The Morin mine and the Bonney site are parts of the glaciomarine clay layer that geologists call the Presumpscot Formation. Thousands of years old, the formation extends from Maine’s coast well inland, as far north as Millinocket.
(The formation was named in 1959 by a Yale doctoral student. Hurrying to finish his geology dissertation, he chose the clay-banked Presumpscot River, in southern Maine, for the formation’s namesake after his first choice, “Portland,” was rejected by his professors as being overused.)
Along with Maine’s many ponds and its rounded-off mountains, the Presumpscot Formation is a product of the Pleistocene Ice Age. About 35,000 years ago, according to the Maine Geological Survey, the Laurentide ice sheet began expanding into New England. At its largest, the sheet covered all of Canada and parts of the U.S. It grew thick enough to conceal Maine’s highest mountain, Katahdin, which stands nearly a mile above sea level.

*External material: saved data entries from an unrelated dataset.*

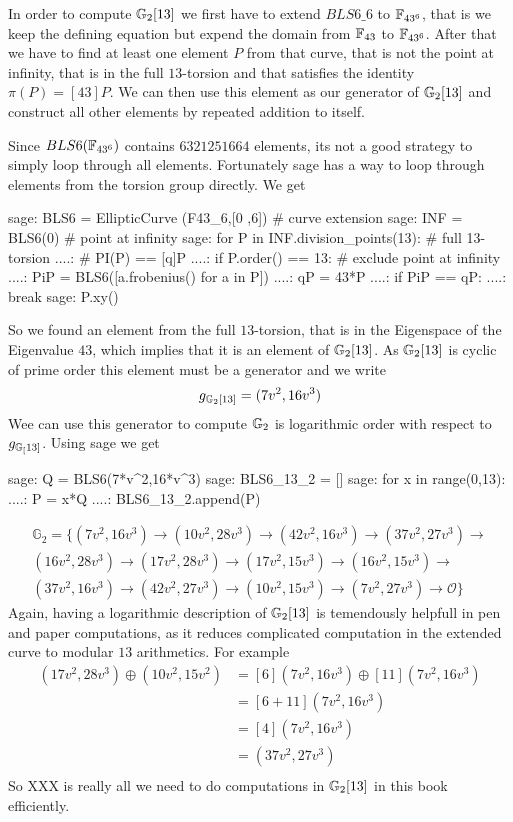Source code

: In order to compute $\mathbb{G}_2[13]$ we first have to extend $BLS6\_6$ to $\mathbb{F}_{43^6}$, that is we keep the defining equation but expend the domain from $\mathbb{F}_{43}$ to $\mathbb{F}_{43^6}$. After that we have to find at least one element $P$ from that curve, that is not the point at infinity, that is in the full $13$-torsion and that satisfies the identity $\pi(P) = [43]P$. We can then use this element as our generator of $\mathbb{G}_2[13]$ and construct all other elements by repeated addition to itself.

Since $BLS6(\mathbb{F}_{43^6})$ contains $6321251664$ elements, its not a good strategy to simply loop through all elements. Fortunately sage has a way to loop through elements from the torsion group directly. We get
\begin{sagecommandline}
sage: BLS6 = EllipticCurve (F43_6,[0 ,6]) # curve extension
sage: INF = BLS6(0) # point at infinity
sage: for P in INF.division_points(13): # full 13-torsion
....: # PI(P) == [q]P
....:     if P.order() == 13: # exclude point at infinity
....:         PiP = BLS6([a.frobenius() for a in P])
....:         qP = 43*P
....:         if PiP == qP:
....:             break
sage: P.xy()
\end{sagecommandline}
So we found an element from the full $13$-torsion, that is in the Eigenspace of the Eigenvalue $43$, which implies that it is an element of $\mathbb{G}_2[13]$. As $\mathbb{G}_2[13]$ is cyclic of prime order this element must be a generator and we write
\begin{equation}
g_{\mathbb{G}_2[13]} = (7v^2, 16v^3)
\end{equation}
Wee can use this generator to compute $\mathbb{G}_2$ is logarithmic order with respect to $g_{\mathbb{G}_[13]}$. Using sage we get
\begin{sagecommandline}
sage: Q = BLS6(7*v^2,16*v^3)
sage: BLS6_13_2 = []
sage: for x in range(0,13):
....:     P = x*Q
....:     BLS6_13_2.append(P)
\end{sagecommandline}
\begin{multline*}
\mathbb{G}_2=\{
(7v^2, 16v^3) \to
(10v^2, 28v^3)\to
(42v^2, 16v^3)\to
(37v^2, 27v^3)\to\\
(16v^2, 28v^3)\to
(17v^2, 28v^3)\to
(17v^2, 15v^3)\to
(16v^2, 15v^3)\to\\
(37v^2, 16v^3)\to
(42v^2, 27v^3)\to
(10v^2, 15v^3)\to
(7v^2, 27v^3)\to
\mathcal{O}\}
\end{multline*}
Again, having a logarithmic description of $\mathbb{G}_2[13]$ is temendously helpfull in pen and paper computations, as it reduces complicated computation in the extended curve to modular $13$ arithmetics. For example 
\begin{align*}
(17v^2,28v^3)\oplus (10v^2,15v^2)  & = [6](7v^2,16v^3)\oplus [11](7v^2,16v^3)\\
                      & = [6+11](7v^2,16v^3)\\
                      & = [4](7v^2,16v^3)\\
                      & = (37v^2,27v^3)\\
\end{align*}
So XXX is really all we need to do computations in $\mathbb{G}_2[13]$ in this book efficiently.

So how does a glacier make clay? Friction is part of the answer. As the ice sheet advanced and retreated over time, it ground up and carried away whatever got in its path, even bedrock, which included feldspars, micas, and quartz. The smallest bedrock particles were fated to become clay. (The U.S. Geological Survey categorizes as clay those particles smaller than .002 millimeters, which are too small to see without a strong microscope.)
And the other clay-making thing the glacier did was melt. In our region, the ice sheet reached its maximum extension near today’s Georges Bank fishing ground about 20,000 years ago. Then, as the climate warmed, the retreat began, a slo-o-o-w melting back over thousands of years.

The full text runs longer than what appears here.